Ain't nothing wrong with being a plumber. The equivalent in IT would probably be the network administrators. Similar levels of education and certification requirements. The plumber is probably more regulated by law, but the expectations are similar.

I really don't understand the human obsession with labeling wide groups of other humans and then group hating on them. It's weird. We're just people.

@crazyeddie @dequbed @slothrop @hazelweakly

They're not saying there is something wrong with being a plumber or a bricklayer. Those are both artisanal professions that build infrastructure, whereas the average software engineer is trained to view themselves more as a capitalist. Of course, we aren't. We are also members of a largely artisanal profession.

@nap @crazyeddie @dequbed @slothrop @hazelweakly i did a double take at "*just* plumbers" as well. (Pretty sure not intended negatively in this case, but could be more positively worded, I think)

Given the right incentives, both plumbers and software engineers can do some very useful stuff, and solve some hairy problems. Also, I met some of the best and most compassionate communicators among craftspeople. Let's celebrate that and let go of the stereotypes!

@iwein @nap @crazyeddie @slothrop @hazelweakly It could, but the programmers that need to see this post are the kinds of programmers that consistently think they're better than plumbers, and often better than blue-collar workers in general. See some of the other replies for examples :)
Mind you, I was a mechanic first, a machining lab tech second and became a programmer third, out of necessity more than free will, and I consider plumbers and bricklayers as much more important than programmers.

@dequbed @iwein @nap @crazyeddie @slothrop @hazelweakly

As a data engineer I often self-describe as being basically a plumber.

The difference, I think, is that plumbers actually achieve the holy grail of applying a technical solution to a social problem, specifically the social problem of having poop in the drinking water.

@passenger @iwein @nap @crazyeddie @slothrop @hazelweakly do they though? The solution to the social problem is the result of a lot of people tirelessly working together to keep a lot of infrastructure running that's aggressively hidden from public view. A plumber gives you running water as much as milk comes from the supermarket fridge ^^

@slothrop

Plumbers and bricklayers do essential work.

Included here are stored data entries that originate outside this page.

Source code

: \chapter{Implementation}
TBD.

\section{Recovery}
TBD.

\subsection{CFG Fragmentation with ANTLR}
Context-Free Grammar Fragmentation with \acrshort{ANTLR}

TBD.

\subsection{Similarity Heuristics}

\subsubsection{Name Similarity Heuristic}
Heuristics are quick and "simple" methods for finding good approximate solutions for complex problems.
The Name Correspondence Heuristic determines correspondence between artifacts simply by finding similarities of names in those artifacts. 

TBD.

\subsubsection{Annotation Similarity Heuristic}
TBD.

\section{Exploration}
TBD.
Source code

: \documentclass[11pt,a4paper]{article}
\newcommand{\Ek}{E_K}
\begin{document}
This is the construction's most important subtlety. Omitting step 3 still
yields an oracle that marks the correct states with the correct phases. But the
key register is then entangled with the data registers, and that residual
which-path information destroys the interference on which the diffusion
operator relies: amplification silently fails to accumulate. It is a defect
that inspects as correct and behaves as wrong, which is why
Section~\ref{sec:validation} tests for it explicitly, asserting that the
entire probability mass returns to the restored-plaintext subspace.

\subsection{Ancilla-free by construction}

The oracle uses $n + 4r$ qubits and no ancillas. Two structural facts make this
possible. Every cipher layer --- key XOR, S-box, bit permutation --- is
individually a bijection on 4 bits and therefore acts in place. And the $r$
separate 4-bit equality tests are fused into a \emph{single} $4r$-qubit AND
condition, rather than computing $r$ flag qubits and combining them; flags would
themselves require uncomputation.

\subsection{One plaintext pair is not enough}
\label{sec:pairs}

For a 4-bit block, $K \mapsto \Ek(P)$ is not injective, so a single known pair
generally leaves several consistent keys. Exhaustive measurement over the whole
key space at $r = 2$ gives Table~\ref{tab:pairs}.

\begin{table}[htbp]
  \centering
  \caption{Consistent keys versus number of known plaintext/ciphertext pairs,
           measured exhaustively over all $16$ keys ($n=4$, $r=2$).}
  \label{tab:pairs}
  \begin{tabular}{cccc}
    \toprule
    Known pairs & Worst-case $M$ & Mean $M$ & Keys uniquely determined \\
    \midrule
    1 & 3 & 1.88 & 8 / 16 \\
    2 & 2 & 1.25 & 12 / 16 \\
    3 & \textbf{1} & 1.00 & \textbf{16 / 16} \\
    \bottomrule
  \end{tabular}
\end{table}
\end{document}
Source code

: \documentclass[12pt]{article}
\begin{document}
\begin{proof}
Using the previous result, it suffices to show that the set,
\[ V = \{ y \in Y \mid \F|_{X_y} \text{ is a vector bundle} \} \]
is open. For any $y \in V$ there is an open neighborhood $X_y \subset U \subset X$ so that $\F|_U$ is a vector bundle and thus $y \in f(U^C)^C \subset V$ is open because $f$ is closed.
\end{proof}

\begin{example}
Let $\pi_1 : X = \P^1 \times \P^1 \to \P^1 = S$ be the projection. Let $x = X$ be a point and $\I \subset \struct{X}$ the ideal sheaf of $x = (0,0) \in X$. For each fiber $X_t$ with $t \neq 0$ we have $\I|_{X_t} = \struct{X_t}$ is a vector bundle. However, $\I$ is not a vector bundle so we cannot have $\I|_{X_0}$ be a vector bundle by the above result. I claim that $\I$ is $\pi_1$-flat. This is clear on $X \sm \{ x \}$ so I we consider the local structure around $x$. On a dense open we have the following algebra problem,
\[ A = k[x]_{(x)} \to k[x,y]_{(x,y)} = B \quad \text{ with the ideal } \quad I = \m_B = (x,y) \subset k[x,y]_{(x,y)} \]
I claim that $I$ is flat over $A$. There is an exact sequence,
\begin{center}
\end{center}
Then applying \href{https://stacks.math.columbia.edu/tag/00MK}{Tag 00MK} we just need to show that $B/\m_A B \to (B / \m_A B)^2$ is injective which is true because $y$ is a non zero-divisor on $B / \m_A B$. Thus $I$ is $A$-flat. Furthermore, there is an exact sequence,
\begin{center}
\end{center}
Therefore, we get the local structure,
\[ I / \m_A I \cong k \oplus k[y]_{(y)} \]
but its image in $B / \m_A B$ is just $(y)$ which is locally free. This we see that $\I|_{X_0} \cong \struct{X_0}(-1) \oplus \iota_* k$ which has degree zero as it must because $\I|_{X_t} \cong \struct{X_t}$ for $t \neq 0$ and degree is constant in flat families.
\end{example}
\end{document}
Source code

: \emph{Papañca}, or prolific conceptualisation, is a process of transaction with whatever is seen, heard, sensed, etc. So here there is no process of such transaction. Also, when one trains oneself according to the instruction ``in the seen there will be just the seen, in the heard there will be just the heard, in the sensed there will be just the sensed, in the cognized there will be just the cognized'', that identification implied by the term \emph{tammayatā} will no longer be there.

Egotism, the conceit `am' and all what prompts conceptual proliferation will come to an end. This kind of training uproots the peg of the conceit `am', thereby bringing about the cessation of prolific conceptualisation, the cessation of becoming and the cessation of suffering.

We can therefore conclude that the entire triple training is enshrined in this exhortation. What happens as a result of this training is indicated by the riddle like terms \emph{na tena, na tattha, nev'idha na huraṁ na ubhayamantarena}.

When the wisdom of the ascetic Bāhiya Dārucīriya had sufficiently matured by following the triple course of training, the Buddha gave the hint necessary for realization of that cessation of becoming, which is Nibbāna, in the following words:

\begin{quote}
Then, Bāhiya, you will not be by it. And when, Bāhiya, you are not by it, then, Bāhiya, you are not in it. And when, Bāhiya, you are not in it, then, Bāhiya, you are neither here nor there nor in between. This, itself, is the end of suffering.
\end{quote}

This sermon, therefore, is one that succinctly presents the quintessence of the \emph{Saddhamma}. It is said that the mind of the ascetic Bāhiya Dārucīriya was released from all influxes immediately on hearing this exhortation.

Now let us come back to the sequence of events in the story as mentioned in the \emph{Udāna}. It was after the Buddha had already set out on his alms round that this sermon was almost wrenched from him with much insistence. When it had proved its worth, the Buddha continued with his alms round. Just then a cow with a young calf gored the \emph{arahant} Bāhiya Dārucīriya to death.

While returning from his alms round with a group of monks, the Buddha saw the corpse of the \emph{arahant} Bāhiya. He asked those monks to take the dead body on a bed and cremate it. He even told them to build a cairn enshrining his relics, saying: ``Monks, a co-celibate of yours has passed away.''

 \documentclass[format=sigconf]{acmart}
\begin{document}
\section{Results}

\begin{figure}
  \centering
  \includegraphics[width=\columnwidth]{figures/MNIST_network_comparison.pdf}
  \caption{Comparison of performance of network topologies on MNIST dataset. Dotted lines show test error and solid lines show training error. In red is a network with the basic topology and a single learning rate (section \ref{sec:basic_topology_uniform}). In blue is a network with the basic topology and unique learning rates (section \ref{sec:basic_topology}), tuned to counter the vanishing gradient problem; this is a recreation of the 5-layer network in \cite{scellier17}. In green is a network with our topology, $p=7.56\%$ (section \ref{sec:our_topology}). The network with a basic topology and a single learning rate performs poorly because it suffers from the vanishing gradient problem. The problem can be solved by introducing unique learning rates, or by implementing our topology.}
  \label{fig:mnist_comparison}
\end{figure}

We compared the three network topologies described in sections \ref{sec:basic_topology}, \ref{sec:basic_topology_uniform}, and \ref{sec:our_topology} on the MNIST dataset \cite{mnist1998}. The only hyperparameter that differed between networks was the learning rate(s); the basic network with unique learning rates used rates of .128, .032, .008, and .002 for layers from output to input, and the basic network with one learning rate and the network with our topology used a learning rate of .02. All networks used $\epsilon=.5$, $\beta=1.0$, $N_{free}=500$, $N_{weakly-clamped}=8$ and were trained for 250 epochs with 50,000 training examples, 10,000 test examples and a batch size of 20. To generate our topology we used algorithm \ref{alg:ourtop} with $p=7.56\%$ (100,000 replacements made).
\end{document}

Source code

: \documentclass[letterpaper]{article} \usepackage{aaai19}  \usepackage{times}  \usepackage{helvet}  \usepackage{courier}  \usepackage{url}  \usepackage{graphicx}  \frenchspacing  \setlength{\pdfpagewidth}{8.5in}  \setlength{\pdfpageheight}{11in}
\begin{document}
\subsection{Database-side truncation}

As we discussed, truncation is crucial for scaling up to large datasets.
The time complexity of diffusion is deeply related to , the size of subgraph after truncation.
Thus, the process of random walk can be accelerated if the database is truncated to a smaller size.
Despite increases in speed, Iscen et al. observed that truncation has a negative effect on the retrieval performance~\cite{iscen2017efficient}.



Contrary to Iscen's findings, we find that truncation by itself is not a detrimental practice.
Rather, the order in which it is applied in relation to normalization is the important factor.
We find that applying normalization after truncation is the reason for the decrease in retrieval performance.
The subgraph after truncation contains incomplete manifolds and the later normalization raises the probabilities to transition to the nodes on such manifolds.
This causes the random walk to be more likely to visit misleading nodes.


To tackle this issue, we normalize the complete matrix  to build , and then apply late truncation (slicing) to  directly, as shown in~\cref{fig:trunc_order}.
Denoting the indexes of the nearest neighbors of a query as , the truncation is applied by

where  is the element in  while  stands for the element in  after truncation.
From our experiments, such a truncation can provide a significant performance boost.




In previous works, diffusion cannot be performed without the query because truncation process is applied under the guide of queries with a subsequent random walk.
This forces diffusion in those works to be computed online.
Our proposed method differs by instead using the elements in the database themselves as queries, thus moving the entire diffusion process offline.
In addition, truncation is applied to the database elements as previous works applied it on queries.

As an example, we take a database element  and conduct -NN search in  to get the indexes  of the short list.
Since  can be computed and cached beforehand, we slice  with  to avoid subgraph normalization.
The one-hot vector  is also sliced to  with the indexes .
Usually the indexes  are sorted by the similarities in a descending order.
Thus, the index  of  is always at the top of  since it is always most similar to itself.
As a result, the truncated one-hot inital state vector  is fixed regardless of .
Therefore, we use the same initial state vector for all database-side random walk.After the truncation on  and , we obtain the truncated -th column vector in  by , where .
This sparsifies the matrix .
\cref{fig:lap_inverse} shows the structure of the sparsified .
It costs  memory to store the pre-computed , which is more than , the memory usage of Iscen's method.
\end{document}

The problem with managing sociotechnical systems through the tech/engineering lens is that the ultimate societal goals tend to get lost as the job becomes less and less prioritised by politics and social issues, but more and more by technical optimisations of the system.

So tech ppl need to either start condidering the ethics of choices they make, and involve sociopolitical stakeholders more.

@dequbed @hazelweakly

@slothrop

Conversely, political and social issues requiring technical tools to help solve them, should be able to build on the craftsmanship and experience of techies to deliver stuff that works and that can be maintained.

It is hard work to keep these two worlds connected and positively constructive.

@dequbed @hazelweakly

@dequbed @hazelweakly reminds me of someone crowing about how blockchain would magically solve issues of warehouses losing packages. Literally zero awareness of stuff like theft, workers not filling paperwork properly, stuff getting missed on the back of a shelf, boxes falling off of conveyors etc. Warehousing databases don't lose inventory, people do.
@beeoproblem @dequbed @hazelweakly It's not (entirely) the people, but the system that keeps the people poor enough to steal, too tired and hurried to be careful and to take care of each other and check each other's work, and that prevents fixing the shelves.